GIUSEPPE: The entire story of our evolution took place in the kitchen, around the fire. Culinary art in turn evolved from this. Cooks have played a key role in shaping our very existence. The result is a civilised world in which people no longer have to hunt or gather.
JOOST: We still do that: gather. Sourcing goods regionally, however, is hard work. We try to sell everything we have at the weekend. We don’t have our own warehouse where we can temporarily store our goods. Maybe that is the reason why we have no competitors. Who would subject themselves to such stress? It is 95 per cent hard graft and five per cent romance. In our experience, however, the people especially like it when you specialise in something. Specialising in something that is perfect, that is the future.

Motivation

WHAT MOTIVATES THE REST OF YOU? WHERE IS THIS JOURNEY HEADING?

HOLGER: There has been a rethink, with a desire to concentrate on the essentials. What can I create by myself? What could I do by myself with my skills? Which three things can I use to make something on which I could live? This inner attitude is also reflected in the design of the kitchen. If I am a vegan, then you can easily tell from the kitchen. If I am a meat lover, the griddle plate can definitely be a central element. The identification has a deeper meaning than before. The focus is no longer on outside appearances – getting out the ‘good crockery’ for special occasions – but about the attentiveness on a day-to-day basis. People make conscious decisions and it has to be authentic. They have to be able to find themselves.

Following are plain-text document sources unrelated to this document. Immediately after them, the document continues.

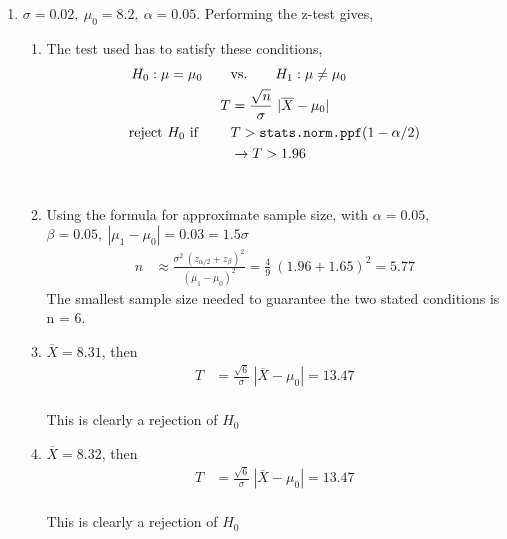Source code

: \begin{enumerate}
	
	\item $ \sigma = 0.02,\ \mu_0 = 8.2,\ \alpha = 0.05$. Performing the z-test gives,\\
	
		\begin{enumerate}
			\item The test used has to satisfy these conditions,\\
			\begin{align}
				H_0 : \mu = \mu_0 \qquad &\text{vs.} \qquad H_1 : \mu \neq \mu_0 \nonumber \\
				T &= \frac{\sqrt{n}}{\sigma}\ |\overline{X} - \mu_0| \nonumber \\
				\text{reject $ H_0 $ if } \qquad & T > \texttt{stats.norm.ppf}(1-\alpha/2) \nonumber \\
				&\to T > 1.96
			\end{align}\\
			
			\item Using the formula for approximate sample size, with $ \alpha = 0.05,$ \\
			$ \beta = 0.05,\ |\mu_1 - \mu_0| = 0.03 = 1.5\sigma $\\
			\begin{align}
				n &\approx \frac{\sigma^2\ (z_{\alpha/2} + z_\beta)^2}{(\mu_1 - \mu_0)^2} = \frac{4}{9}\ (1.96 + 1.65)^2 = 5.77
			\end{align}
			The smallest sample size needed to guarantee the two stated conditions is n = 6.\\
			
			\item $ \overline{X} = 8.31 $, then\\
			\begin{align}
				T &= \frac{\sqrt{6}}{\sigma}\ |\overline{X} - \mu_0| = 13.47 \nonumber \\
			\end{align}
			
			This is clearly a rejection of $ H_0 $\\
			
			\item $ \overline{X} = 8.32 $, then\\
			\begin{align}
				T &= \frac{\sqrt{6}}{\sigma}\ |\overline{X} - \mu_0| = 13.47 \nonumber \\
			\end{align}
			
			This is clearly a rejection of $ H_0 $\\
			

\end{enumerate}
\end{enumerate}

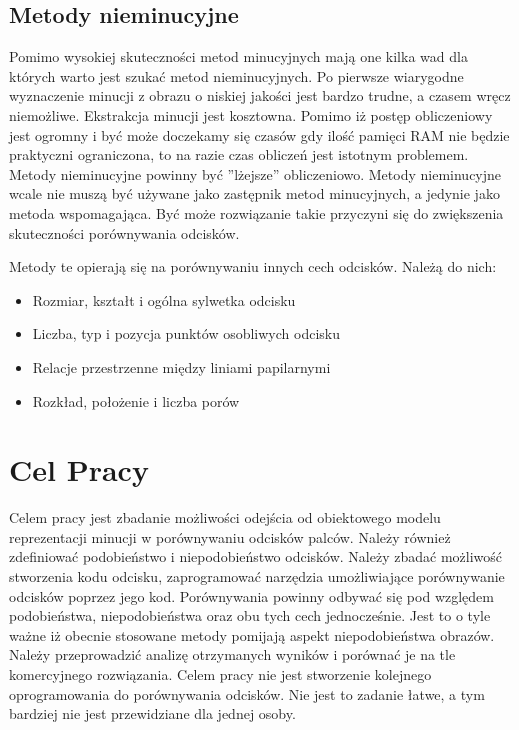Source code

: \subsection[Metody nieminucyjne][Metody nieminucyjne]{Metody nieminucyjne}

Pomimo wysokiej skuteczności metod minucyjnych mają one kilka wad dla których warto jest szukać metod nieminucyjnych.
Po pierwsze wiarygodne wyznaczenie minucji z obrazu o niskiej jakości jest bardzo trudne, a czasem wręcz niemożliwe. Ekstrakcja minucji jest kosztowna. Pomimo iż postęp obliczeniowy jest ogromny i być może doczekamy się czasów gdy ilość pamięci RAM nie będzie praktyczni ograniczona, to na razie czas obliczeń jest istotnym problemem. Metody nieminucyjne powinny być ''lżejsze'' obliczeniowo. Metody nieminucyjne wcale nie muszą być używane jako zastępnik metod minucyjnych, a jedynie jako metoda wspomagająca. Być może rozwiązanie takie przyczyni się do zwiększenia skuteczności porównywania odcisków. 

Metody te opierają się na porównywaniu innych cech odcisków. Należą do nich:
\renewcommand*{\labelitemi}{\bullet}
\begin{itemize}
	\item Rozmiar, kształt i ogólna sylwetka odcisku
	\item Liczba, typ i pozycja punktów osobliwych odcisku
	\item Relacje przestrzenne między liniami papilarnymi
	\item Rozkład, położenie i liczba porów
\end{itemize}
\vspace{.5cm}\par

\section[Cel Pracy][Cel Pracy]{Cel Pracy}

Celem pracy jest zbadanie możliwości odejścia od obiektowego modelu reprezentacji minucji w porównywaniu odcisków palców. Należy również zdefiniować podobieństwo i niepodobieństwo odcisków.
Należy zbadać możliwość stworzenia kodu odcisku, zaprogramować narzędzia umożliwiające porównywanie odcisków poprzez jego kod. Porównywania powinny odbywać się pod względem podobieństwa, niepodobieństwa oraz obu tych cech jednocześnie. Jest to o tyle ważne iż obecnie stosowane metody pomijają aspekt niepodobieństwa obrazów. Należy przeprowadzić analizę otrzymanych wyników
i porównać je na tle komercyjnego rozwiązania. Celem pracy nie jest stworzenie kolejnego oprogramowania do porównywania odcisków. Nie jest to zadanie łatwe, a tym bardziej nie jest przewidziane dla jednej osoby.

GIUSEPPE: I want the best product for my guests and I want to use the finest and most creative preparation methods. As a chef, I am driven by the desire to play with flavours and textures. With new preparation forms and consistencies. But I also love classic dishes, like my grandmother’s classic recipe for gnocchi. That feeds the soul. I would never change that. Emotions have shaped me. There is no nicer compliment than when somebody says to me: ‘That dish reminded me of my childhood.’ I think it would be really good if there were more street food. I wish it were possible to find better quality for less money. It has to be honest, simply good, honest, affordable food, like they sell in my native Sicily.
NEELE: It is great to make things happen and develop on a personal level. Lots of things are happening in this regard. We are currently planning our own greenhouses, which we will manage ourselves. Here in the Oberhafen quarter there are many different creative people who cover all areas of the creative economy. We are living the pure life. Our urban gardening project in the Oberhafen quarter will be open to everyone. It is a fantastic area, a former railway line with the largest covered hall in Hamburg. A great deal is going to happen here over the coming years.

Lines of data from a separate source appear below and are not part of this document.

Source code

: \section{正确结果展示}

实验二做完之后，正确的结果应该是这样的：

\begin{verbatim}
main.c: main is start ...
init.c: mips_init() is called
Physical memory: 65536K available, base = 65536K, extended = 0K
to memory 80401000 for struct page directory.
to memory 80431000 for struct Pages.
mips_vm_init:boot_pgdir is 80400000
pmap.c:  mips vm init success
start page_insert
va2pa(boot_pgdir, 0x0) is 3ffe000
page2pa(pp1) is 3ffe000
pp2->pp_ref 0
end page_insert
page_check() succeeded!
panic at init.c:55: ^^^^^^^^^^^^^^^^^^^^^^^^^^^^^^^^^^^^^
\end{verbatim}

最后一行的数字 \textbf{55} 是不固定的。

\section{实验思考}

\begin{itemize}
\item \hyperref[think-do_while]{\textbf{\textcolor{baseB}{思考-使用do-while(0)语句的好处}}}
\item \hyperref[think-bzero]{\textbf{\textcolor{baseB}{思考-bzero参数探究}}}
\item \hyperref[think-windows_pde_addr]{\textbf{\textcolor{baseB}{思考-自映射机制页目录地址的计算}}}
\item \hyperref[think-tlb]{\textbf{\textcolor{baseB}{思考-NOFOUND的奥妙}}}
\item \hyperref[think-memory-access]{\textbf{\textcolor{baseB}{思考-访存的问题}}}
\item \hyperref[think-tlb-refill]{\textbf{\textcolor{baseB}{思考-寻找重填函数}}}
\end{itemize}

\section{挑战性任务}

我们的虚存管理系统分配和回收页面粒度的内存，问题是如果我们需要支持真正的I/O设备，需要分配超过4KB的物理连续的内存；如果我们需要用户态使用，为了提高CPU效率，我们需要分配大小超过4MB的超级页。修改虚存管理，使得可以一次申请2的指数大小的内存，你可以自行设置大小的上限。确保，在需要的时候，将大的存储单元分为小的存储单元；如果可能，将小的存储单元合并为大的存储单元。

JOOST: It took a really long time before we earned any money. We were so keen to make things happen that we just accepted it all. Now we are slowly getting more secure and generating a more stable turnover. We would like to expand the concept nationwide. Due to the goods and the availability, we could supply the whole of Germany. But how regional is it still when people in Munich are eating our oysters?